INSTRUCTIONS TO FOLLOW =>
Word for word, repeat everything in the records below except the pictures.

GIVEN RECORDS =>
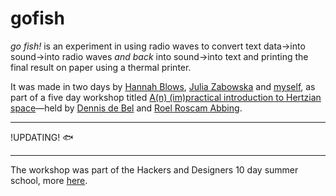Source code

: gofish
======

*go fish!* is an experiment in using radio waves to convert text data→into sound→into radio waves *and back* into sound→into text and printing the final result on paper using a thermal printer.

It was made in two days by [Hannah Blows](http://thisblows.uk/), [Julia Zabowska](http://stheasy2remember.wix.com/juliazabowska) and [myself](http://andrefincato.info/), as part of a five day workshop titled [A(n) (im)practical introduction to Hertzian space](http://hackersanddesigners.nl/#/Modem%20Workshop)—held by [Dennis de Bel](http://www.dennisdebel.nl/test/) and [Roel Roscam Abbing](http://www.roelroscamabbing.nl/).

* * *

!UPDATING! 🐟

* * *

The workshop was part of the Hackers and Designers 10 day summer school, more [here](http://hackersanddesigners.nl/#/).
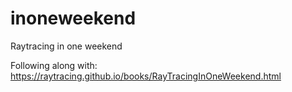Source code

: # inoneweekend
Raytracing in one weekend

Following along with: https://raytracing.github.io/books/RayTracingInOneWeekend.html

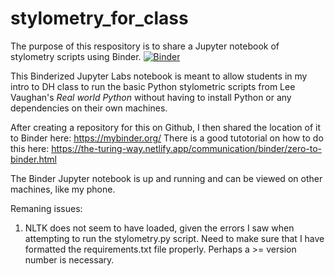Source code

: # stylometry_for_class
The purpose of this respository is to share a Jupyter notebook of stylometry scripts using Binder.
[![Binder](https://mybinder.org/badge_logo.svg)](https://mybinder.org/v2/gh/snowka/stylometry_for_class/HEAD)

This Binderized Jupyter Labs notebook is meant to allow students in my intro to DH class to run the basic Python stylometric scripts from Lee Vaughan's _Real world Python_ without having to install Python or any dependencies on their own machines.

After creating a repository for this on Github, I then shared the location of it to Binder here: https://mybinder.org/
There is a good tutotorial on how to do this here: https://the-turing-way.netlify.app/communication/binder/zero-to-binder.html

The Binder Jupyter notebook is up and running and can be viewed on other machines, like my phone.

Remaning issues:
1. NLTK does not seem to have loaded, given the errors I saw when attempting to run the stylometry.py script. Need to make sure that I have formatted the requirements.txt file properly. Perhaps a >= version number is necessary.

WRITTEN RESPONSE =>
Source code

: gofish
======

*go fish!* is an experiment in using radio waves to convert text data→into sound→into radio waves *and back* into sound→into text and printing the final result on paper using a thermal printer.

It was made in two days by [Hannah Blows](http://thisblows.uk/), [Julia Zabowska](http://stheasy2remember.wix.com/juliazabowska) and [myself](http://andrefincato.info/), as part of a five day workshop titled [A(n) (im)practical introduction to Hertzian space](http://hackersanddesigners.nl/#/Modem%20Workshop)—held by [Dennis de Bel](http://www.dennisdebel.nl/test/) and [Roel Roscam Abbing](http://www.roelroscamabbing.nl/).

* * *

!UPDATING! 🐟

* * *

The workshop was part of the Hackers and Designers 10 day summer school, more [here](http://hackersanddesigners.nl/#/).
Source code

: # inoneweekend
Raytracing in one weekend

Following along with: https://raytracing.github.io/books/RayTracingInOneWeekend.html

Source code

: # stylometry_for_class
The purpose of this respository is to share a Jupyter notebook of stylometry scripts using Binder.
[![Binder](https://mybinder.org/badge_logo.svg)](https://mybinder.org/v2/gh/snowka/stylometry_for_class/HEAD)

This Binderized Jupyter Labs notebook is meant to allow students in my intro to DH class to run the basic Python stylometric scripts from Lee Vaughan's _Real world Python_ without having to install Python or any dependencies on their own machines.

After creating a repository for this on Github, I then shared the location of it to Binder here: https://mybinder.org/
There is a good tutotorial on how to do this here: https://the-turing-way.netlify.app/communication/binder/zero-to-binder.html

The Binder Jupyter notebook is up and running and can be viewed on other machines, like my phone.

Remaning issues:
1. NLTK does not seem to have loaded, given the errors I saw when attempting to run the stylometry.py script. Need to make sure that I have formatted the requirements.txt file properly. Perhaps a >= version number is necessary.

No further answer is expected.